• **AIM OF THE TASK**
Reproduce the data that follows in its entirety, character for character.
== Segment start ==
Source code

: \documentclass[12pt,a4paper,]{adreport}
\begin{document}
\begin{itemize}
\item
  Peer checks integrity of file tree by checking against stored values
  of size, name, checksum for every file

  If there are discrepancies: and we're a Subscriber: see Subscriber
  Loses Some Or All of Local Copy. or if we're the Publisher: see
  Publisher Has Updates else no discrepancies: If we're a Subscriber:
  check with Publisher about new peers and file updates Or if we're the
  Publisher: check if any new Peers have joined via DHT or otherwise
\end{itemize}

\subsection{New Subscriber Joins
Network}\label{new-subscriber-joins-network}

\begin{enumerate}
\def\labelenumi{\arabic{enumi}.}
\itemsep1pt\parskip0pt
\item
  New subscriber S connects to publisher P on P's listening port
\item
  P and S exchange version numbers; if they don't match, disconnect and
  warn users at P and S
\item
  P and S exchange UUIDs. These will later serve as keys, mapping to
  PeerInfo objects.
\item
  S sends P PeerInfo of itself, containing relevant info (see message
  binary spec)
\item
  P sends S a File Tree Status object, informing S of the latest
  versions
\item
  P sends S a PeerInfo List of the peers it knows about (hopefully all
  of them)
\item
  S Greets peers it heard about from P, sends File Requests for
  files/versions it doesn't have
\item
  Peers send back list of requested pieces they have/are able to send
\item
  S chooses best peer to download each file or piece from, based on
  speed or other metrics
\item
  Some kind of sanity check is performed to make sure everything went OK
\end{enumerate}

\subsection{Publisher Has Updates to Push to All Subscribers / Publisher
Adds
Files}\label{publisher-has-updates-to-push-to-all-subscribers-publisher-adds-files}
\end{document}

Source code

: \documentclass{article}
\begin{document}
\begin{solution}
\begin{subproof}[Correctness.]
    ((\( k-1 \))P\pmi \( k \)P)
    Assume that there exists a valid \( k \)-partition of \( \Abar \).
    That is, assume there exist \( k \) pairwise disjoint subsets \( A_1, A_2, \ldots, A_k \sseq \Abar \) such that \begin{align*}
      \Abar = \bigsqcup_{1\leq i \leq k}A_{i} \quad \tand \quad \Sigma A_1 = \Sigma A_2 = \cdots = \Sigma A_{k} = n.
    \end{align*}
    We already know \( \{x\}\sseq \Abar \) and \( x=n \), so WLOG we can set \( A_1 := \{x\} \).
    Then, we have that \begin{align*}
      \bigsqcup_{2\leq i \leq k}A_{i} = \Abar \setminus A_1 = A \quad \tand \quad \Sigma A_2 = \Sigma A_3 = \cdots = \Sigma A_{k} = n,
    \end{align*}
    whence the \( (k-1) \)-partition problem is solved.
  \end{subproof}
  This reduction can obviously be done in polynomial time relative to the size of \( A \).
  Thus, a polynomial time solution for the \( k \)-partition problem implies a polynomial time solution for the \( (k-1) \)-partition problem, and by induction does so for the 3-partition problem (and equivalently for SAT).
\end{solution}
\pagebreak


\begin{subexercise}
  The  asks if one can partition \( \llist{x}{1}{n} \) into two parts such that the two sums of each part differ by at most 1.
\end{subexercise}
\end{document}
== Segment end ==
• **ANSWER BOX**
Source code

: \documentclass[12pt,a4paper,]{adreport}
\begin{document}
\begin{itemize}
\item
  Peer checks integrity of file tree by checking against stored values
  of size, name, checksum for every file

  If there are discrepancies: and we're a Subscriber: see Subscriber
  Loses Some Or All of Local Copy. or if we're the Publisher: see
  Publisher Has Updates else no discrepancies: If we're a Subscriber:
  check with Publisher about new peers and file updates Or if we're the
  Publisher: check if any new Peers have joined via DHT or otherwise
\end{itemize}

\subsection{New Subscriber Joins
Network}\label{new-subscriber-joins-network}

\begin{enumerate}
\def\labelenumi{\arabic{enumi}.}
\itemsep1pt\parskip0pt
\item
  New subscriber S connects to publisher P on P's listening port
\item
  P and S exchange version numbers; if they don't match, disconnect and
  warn users at P and S
\item
  P and S exchange UUIDs. These will later serve as keys, mapping to
  PeerInfo objects.
\item
  S sends P PeerInfo of itself, containing relevant info (see message
  binary spec)
\item
  P sends S a File Tree Status object, informing S of the latest
  versions
\item
  P sends S a PeerInfo List of the peers it knows about (hopefully all
  of them)
\item
  S Greets peers it heard about from P, sends File Requests for
  files/versions it doesn't have
\item
  Peers send back list of requested pieces they have/are able to send
\item
  S chooses best peer to download each file or piece from, based on
  speed or other metrics
\item
  Some kind of sanity check is performed to make sure everything went OK
\end{enumerate}

\subsection{Publisher Has Updates to Push to All Subscribers / Publisher
Adds
Files}\label{publisher-has-updates-to-push-to-all-subscribers-publisher-adds-files}
\end{document}

Source code

: \documentclass{article}
\begin{document}
\begin{solution}
\begin{subproof}[Correctness.]
    ((\( k-1 \))P\pmi \( k \)P)
    Assume that there exists a valid \( k \)-partition of \( \Abar \).
    That is, assume there exist \( k \) pairwise disjoint subsets \( A_1, A_2, \ldots, A_k \sseq \Abar \) such that \begin{align*}
      \Abar = \bigsqcup_{1\leq i \leq k}A_{i} \quad \tand \quad \Sigma A_1 = \Sigma A_2 = \cdots = \Sigma A_{k} = n.
    \end{align*}
    We already know \( \{x\}\sseq \Abar \) and \( x=n \), so WLOG we can set \( A_1 := \{x\} \).
    Then, we have that \begin{align*}
      \bigsqcup_{2\leq i \leq k}A_{i} = \Abar \setminus A_1 = A \quad \tand \quad \Sigma A_2 = \Sigma A_3 = \cdots = \Sigma A_{k} = n,
    \end{align*}
    whence the \( (k-1) \)-partition problem is solved.
  \end{subproof}
  This reduction can obviously be done in polynomial time relative to the size of \( A \).
  Thus, a polynomial time solution for the \( k \)-partition problem implies a polynomial time solution for the \( (k-1) \)-partition problem, and by induction does so for the 3-partition problem (and equivalently for SAT).
\end{solution}
\pagebreak


\begin{subexercise}
  The  asks if one can partition \( \llist{x}{1}{n} \) into two parts such that the two sums of each part differ by at most 1.
\end{subexercise}
\end{document}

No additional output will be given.